Modern medicine has provided an increase in life expectancy, but along with this gain has come an increase in cases of neurodegenerative disease. Parkinson’s disease, a motor disorder characterized by stiffness, tremors and slowness of movement, is the second most common neurodegenerative disease. Its symptoms are caused by death of dopaminergic neurons in the brain. Parkinson’s disease has no cure, can only be detected in late stages, and has only palliative treatment available.
Much research has focused on finding the origin of Parkinson’s disease, yet scientists are unfortunately still far from it. Nevertheless, the scientific community has no doubt that the protein a-synuclein is a key factor in the pathogenesis of Parkinson’s disease.
Parkinson’s is a disease of the synapse, the communication junction between nerve cells. Synaptic dysfunction is correlated with cognitive impairment in several neurodegenerative diseases, including Parkinson’s. Thus, there is an imperative need to fix synapses in these patients.
Communication between neurons occurs when an electrical impulse stimulates a neuron to release a neurotransmitter, which activates the next neuron. A process called clathrin mediated endocytosis helps maintain the neurons’ release of neurotransmitter and allows neurons to be ready to activate every time a nerve impulse arrives.
a-Synuclein is located in the presynapse, the part of the neuron that contains the synaptic vesicles loaded with neurotransmitter. It is not completely understood how this protein works in the synapse. The completion of that research can illuminate the origin of Parkinson’s disease and suggest effective ways to treat it.

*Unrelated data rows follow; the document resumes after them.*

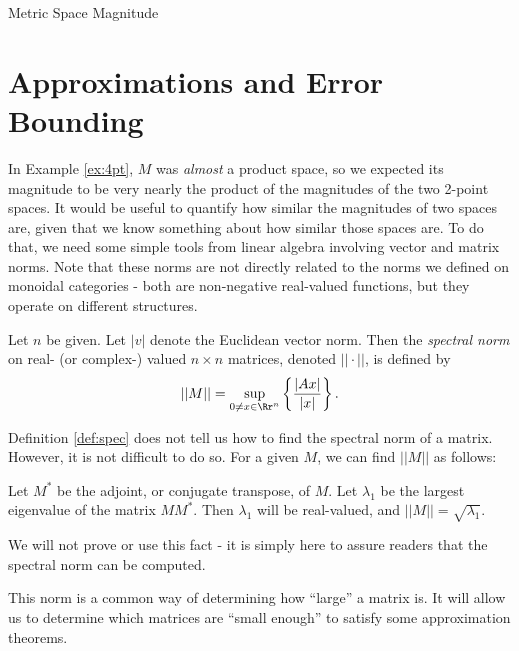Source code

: \documentclass[12pt]{pom_thesis}
\begin{document}
\begin{chapter}{Metric Space Magnitude}
\section{Approximations and Error Bounding}
In Example \ref{ex:4pt}, $M$ was \emph{almost} a product space, so we expected its magnitude to be very nearly the product of the magnitudes of the two 2-point spaces. It would be useful to quantify how similar the magnitudes of two spaces are, given that we know something about how similar those spaces are. To do that, we need some simple tools from linear algebra involving vector and matrix norms. Note that these norms are not directly related to the norms we defined on monoidal categories - both are non-negative real-valued functions, but they operate on different structures.

\begin{defn}\label{def:spec}
Let $n$ be given. Let $|v|$ denote the Euclidean vector norm. Then the \emph{spectral norm} on real- (or complex-) valued $n \times n$ matrices, denoted $||\cdot ||$, is defined by
\[
||M|| = \sup_{0 \neq x \in \Rr^n}\left\{ \frac{|Ax|}{|x|} \right\}.
\]
\end{defn}
\begin{rmk}
Definition \ref{def:spec} does not tell us how to find the spectral norm of a matrix. However, it is not difficult to do so. For a given $M$, we can find $||M||$ as follows:

Let $M^*$ be the adjoint, or conjugate transpose, of $M$. Let $\lambda_1$ be the largest eigenvalue of the matrix $MM^*$. Then $\lambda_1$ will be real-valued, and $||M||=\sqrt{\lambda_1}$. 

We will not prove or use this fact - it is simply here to assure readers that the spectral norm can be computed.
\end{rmk}
This norm is a common way of determining how ``large'' a matrix is. It will allow us to determine which matrices are ``small enough'' to satisfy some approximation theorems.


\end{chapter}
\end{document}
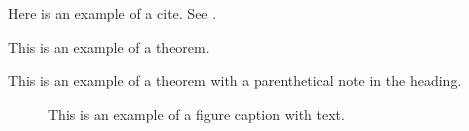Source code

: Here is an example of a cite. See \cite{Aoki}. \cite{Ao}

\begin{theorem}
This is an example of a theorem.
\end{theorem}

\begin{theorem}
This is an example of a theorem with a parenthetical note in the
heading.
\end{theorem}

\begin{figure}[tb]
\caption{This is an example of a figure caption with text.}
\label{firstfig}
\end{figure}

\begin{figure}[tb]
\caption{}\label{otherfig}
\end{figure}





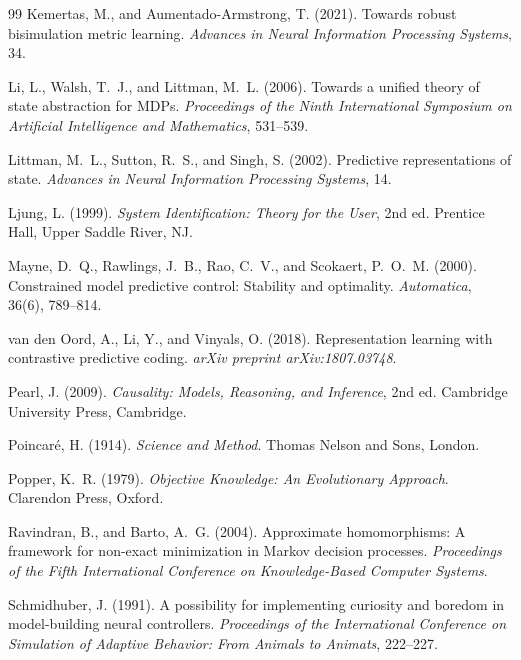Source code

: \documentclass[11pt, a4paper]{article}
\theoremstyle{plain}
\theoremstyle{definition}
\theoremstyle{remark}
\begin{document}
\begin{thebibliography}{99}
Kemertas, M., and Aumentado-Armstrong, T. (2021).
Towards robust bisimulation metric learning.
\textit{Advances in Neural Information Processing Systems}, 34.

Li, L., Walsh, T.~J., and Littman, M.~L. (2006).
Towards a unified theory of state abstraction for MDPs.
\textit{Proceedings of the Ninth International Symposium on Artificial
Intelligence and Mathematics}, 531--539.

Littman, M.~L., Sutton, R.~S., and Singh, S. (2002).
Predictive representations of state.
\textit{Advances in Neural Information Processing Systems}, 14.

Ljung, L. (1999).
\textit{System Identification: Theory for the User}, 2nd ed.
Prentice Hall, Upper Saddle River, NJ.

Mayne, D.~Q., Rawlings, J.~B., Rao, C.~V., and Scokaert, P.~O.~M. (2000).
Constrained model predictive control: Stability and optimality.
\textit{Automatica}, 36(6), 789--814.

van den Oord, A., Li, Y., and Vinyals, O. (2018).
Representation learning with contrastive predictive coding.
\textit{arXiv preprint arXiv:1807.03748}.

Pearl, J. (2009).
\textit{Causality: Models, Reasoning, and Inference}, 2nd ed.
Cambridge University Press, Cambridge.

Poincar\'e, H. (1914).
\textit{Science and Method}.
Thomas Nelson and Sons, London.

Popper, K.~R. (1979).
\textit{Objective Knowledge: An Evolutionary Approach}.
Clarendon Press, Oxford.

Ravindran, B., and Barto, A.~G. (2004).
Approximate homomorphisms: A framework for non-exact minimization in Markov
decision processes.
\textit{Proceedings of the Fifth International Conference on Knowledge-Based
Computer Systems}.

Schmidhuber, J. (1991).
A possibility for implementing curiosity and boredom in model-building neural
controllers.
\textit{Proceedings of the International Conference on Simulation of Adaptive
Behavior: From Animals to Animats}, 222--227.


\end{thebibliography}
\end{document}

To pursue this, MBL Research Scientist Karina Vargas recently received a grant from the National Institutes of Health called “Roles for alpha-Synuclein in Clathrin-Mediated Synaptic Vesicle Recycling”. Vargas will observe a-synuclein in the synapses of lampreys and mice. “The sea lamprey is a wonderful model for synaptic studies. The particularly large size of its synapse combined with MBL’s state-of-the-art microscopy makes the observations clear,” she says. In the lamprey synapse, Vargas will investigate where a-synuclein, clathrin and the synaptic vesicle are. Using the mouse model, Vargas will study different proteins from clathrin-mediated endocytosis that are working with a-synuclein. The ultimate goal of the project is to discover which proteins are a-synuclein partners and how they work together to affect the endocytosis of synaptic vesicles and, thus, neurotransmission.
Karina Vargas (photo at top) is a research scientist in Jennifer Morgan’s laboratory in the MBL’s Eugene Bell Center for Regenerative Biology and Tissue Engineering.